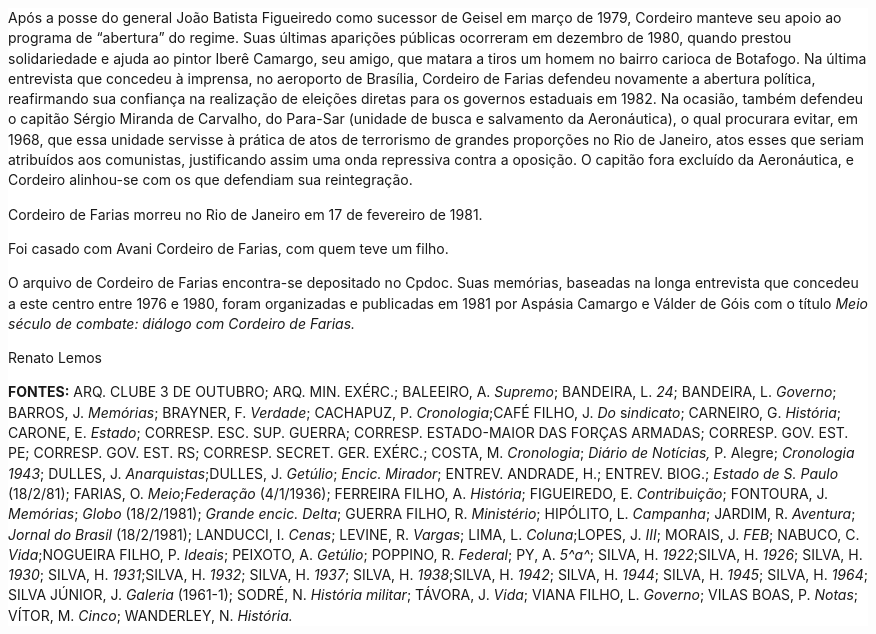 Após a posse do general João Batista Figueiredo como sucessor de Geisel
em março de 1979, Cordeiro manteve seu apoio ao programa de “abertura”
do regime. Suas últimas aparições públicas ocorreram em dezembro de
1980, quando prestou solidariedade e ajuda ao pintor Iberê Camargo, seu
amigo, que matara a tiros um homem no bairro carioca de Botafogo. Na
última entrevista que concedeu à imprensa, no aeroporto de Brasília,
Cordeiro de Farias defendeu novamente a abertura política, reafirmando
sua confiança na realização de eleições diretas para os governos
estaduais em 1982. Na ocasião, também defendeu o capitão Sérgio Miranda
de Carvalho, do Para-Sar (unidade de busca e salvamento da Aeronáutica),
o qual procurara evitar, em 1968, que essa unidade servisse à prática de
atos de terrorismo de grandes proporções no Rio de Janeiro, atos esses
que seriam atribuídos aos comunistas, justificando assim uma onda
repressiva contra a oposição. O capitão fora excluído da Aeronáutica, e
Cordeiro alinhou-se com os que defendiam sua reintegração.

Cordeiro de Farias morreu no Rio de Janeiro em 17 de fevereiro de 1981.

Foi casado com Avani Cordeiro de Farias, com quem teve um filho.

O arquivo de Cordeiro de Farias encontra-se depositado no Cpdoc. Suas
memórias, baseadas na longa entrevista que concedeu a este centro entre
1976 e 1980, foram organizadas e publicadas em 1981 por Aspásia Camargo
e Válder de Góis com o título *Meio século de combate: diálogo com*
*Cordeiro de Farias.*

Renato Lemos

**FONTES:** ARQ. CLUBE 3 DE OUTUBRO; ARQ. MIN. EXÉRC.; BALEEIRO, A.
*Supremo*; BANDEIRA, L. *24*; BANDEIRA, L. *Governo*; BARROS, J.
*Memórias*; BRAYNER, F. *Verdade*; CACHAPUZ, P. *Cronologia*;CAFÉ FILHO,
J. *Do* s*indicato*; CARNEIRO, G. *História*; CARONE, E. *Estado*;
CORRESP. ESC. SUP. GUERRA; CORRESP. ESTADO-MAIOR DAS FORÇAS ARMADAS;
CORRESP. GOV. EST. PE; CORRESP. GOV. EST. RS; CORRESP. SECRET. GER.
EXÉRC.; COSTA, M. *Cronologia*; *Diário de Notícias,* P. Alegre;
*Cronologia 1943*; DULLES, J. *Anarquistas*;DULLES, J. *Getúlio*;
*Encic. Mirador*; ENTREV. ANDRADE, H.; ENTREV. BIOG.; *Estado de S.*
*Paulo* (18/2/81); FARIAS, O. *Meio*;*Federação* (4/1/1936); FERREIRA
FILHO, A. *História*; FIGUEIREDO, E. *Contribuição*; FONTOURA, J.
*Memórias*; *Globo* (18/2/1981); *Grande encic. Delta*; GUERRA FILHO, R.
*Ministério*; HIPÓLITO, L. *Campanha*; JARDIM, R. *Aventura*; *Jornal do
Brasil* (18/2/1981); LANDUCCI, I. *Cenas*; LEVINE, R. *Vargas*; LIMA, L.
*Coluna*;LOPES, J. *III*; MORAIS, J. *FEB*; NABUCO, C. *Vida*;NOGUEIRA
FILHO, P. *Ideais*; PEIXOTO, A. *Getúlio*; POPPINO, R. *Federal*; PY, A.
*5^a^*; SILVA, H. *1922*;SILVA, H. *1926*; SILVA, H. *1930*; SILVA, H.
*1931*;SILVA, H. *1932*; SILVA, H. *1937*; SILVA, H. *1938*;SILVA, H.
*1942*; SILVA, H. *1944*; SILVA, H. *1945*; SILVA, H. *1964*; SILVA
JÚNIOR, J. *Galeria* (1961-1); SODRÉ, N. *História militar*; TÁVORA, J.
*Vida*; VIANA FILHO, L. *Governo*; VILAS BOAS, P. *Notas*; VÍTOR, M.
*Cinco*; WANDERLEY, N. *História.*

◆ Exercise goal:
Copy the records exactly, minus any pictures.

◆ Solution to the problem:
 Após a posse do general João Batista Figueiredo como sucessor de Geisel
em março de 1979, Cordeiro manteve seu apoio ao programa de “abertura”
do regime. Suas últimas aparições públicas ocorreram em dezembro de
1980, quando prestou solidariedade e ajuda ao pintor Iberê Camargo, seu
amigo, que matara a tiros um homem no bairro carioca de Botafogo. Na
última entrevista que concedeu à imprensa, no aeroporto de Brasília,
Cordeiro de Farias defendeu novamente a abertura política, reafirmando
sua confiança na realização de eleições diretas para os governos
estaduais em 1982. Na ocasião, também defendeu o capitão Sérgio Miranda
de Carvalho, do Para-Sar (unidade de busca e salvamento da Aeronáutica),
o qual procurara evitar, em 1968, que essa unidade servisse à prática de
atos de terrorismo de grandes proporções no Rio de Janeiro, atos esses
que seriam atribuídos aos comunistas, justificando assim uma onda
repressiva contra a oposição. O capitão fora excluído da Aeronáutica, e
Cordeiro alinhou-se com os que defendiam sua reintegração.

Cordeiro de Farias morreu no Rio de Janeiro em 17 de fevereiro de 1981.

Foi casado com Avani Cordeiro de Farias, com quem teve um filho.

O arquivo de Cordeiro de Farias encontra-se depositado no Cpdoc. Suas
memórias, baseadas na longa entrevista que concedeu a este centro entre
1976 e 1980, foram organizadas e publicadas em 1981 por Aspásia Camargo
e Válder de Góis com o título *Meio século de combate: diálogo com*
*Cordeiro de Farias.*

Renato Lemos

**FONTES:** ARQ. CLUBE 3 DE OUTUBRO; ARQ. MIN. EXÉRC.; BALEEIRO, A.
*Supremo*; BANDEIRA, L. *24*; BANDEIRA, L. *Governo*; BARROS, J.
*Memórias*; BRAYNER, F. *Verdade*; CACHAPUZ, P. *Cronologia*;CAFÉ FILHO,
J. *Do* s*indicato*; CARNEIRO, G. *História*; CARONE, E. *Estado*;
CORRESP. ESC. SUP. GUERRA; CORRESP. ESTADO-MAIOR DAS FORÇAS ARMADAS;
CORRESP. GOV. EST. PE; CORRESP. GOV. EST. RS; CORRESP. SECRET. GER.
EXÉRC.; COSTA, M. *Cronologia*; *Diário de Notícias,* P. Alegre;
*Cronologia 1943*; DULLES, J. *Anarquistas*;DULLES, J. *Getúlio*;
*Encic. Mirador*; ENTREV. ANDRADE, H.; ENTREV. BIOG.; *Estado de S.*
*Paulo* (18/2/81); FARIAS, O. *Meio*;*Federação* (4/1/1936); FERREIRA
FILHO, A. *História*; FIGUEIREDO, E. *Contribuição*; FONTOURA, J.
*Memórias*; *Globo* (18/2/1981); *Grande encic. Delta*; GUERRA FILHO, R.
*Ministério*; HIPÓLITO, L. *Campanha*; JARDIM, R. *Aventura*; *Jornal do
Brasil* (18/2/1981); LANDUCCI, I. *Cenas*; LEVINE, R. *Vargas*; LIMA, L.
*Coluna*;LOPES, J. *III*; MORAIS, J. *FEB*; NABUCO, C. *Vida*;NOGUEIRA
FILHO, P. *Ideais*; PEIXOTO, A. *Getúlio*; POPPINO, R. *Federal*; PY, A.
*5^a^*; SILVA, H. *1922*;SILVA, H. *1926*; SILVA, H. *1930*; SILVA, H.
*1931*;SILVA, H. *1932*; SILVA, H. *1937*; SILVA, H. *1938*;SILVA, H.
*1942*; SILVA, H. *1944*; SILVA, H. *1945*; SILVA, H. *1964*; SILVA
JÚNIOR, J. *Galeria* (1961-1); SODRÉ, N. *História militar*; TÁVORA, J.
*Vida*; VIANA FILHO, L. *Governo*; VILAS BOAS, P. *Notas*; VÍTOR, M.
*Cinco*; WANDERLEY, N. *História.*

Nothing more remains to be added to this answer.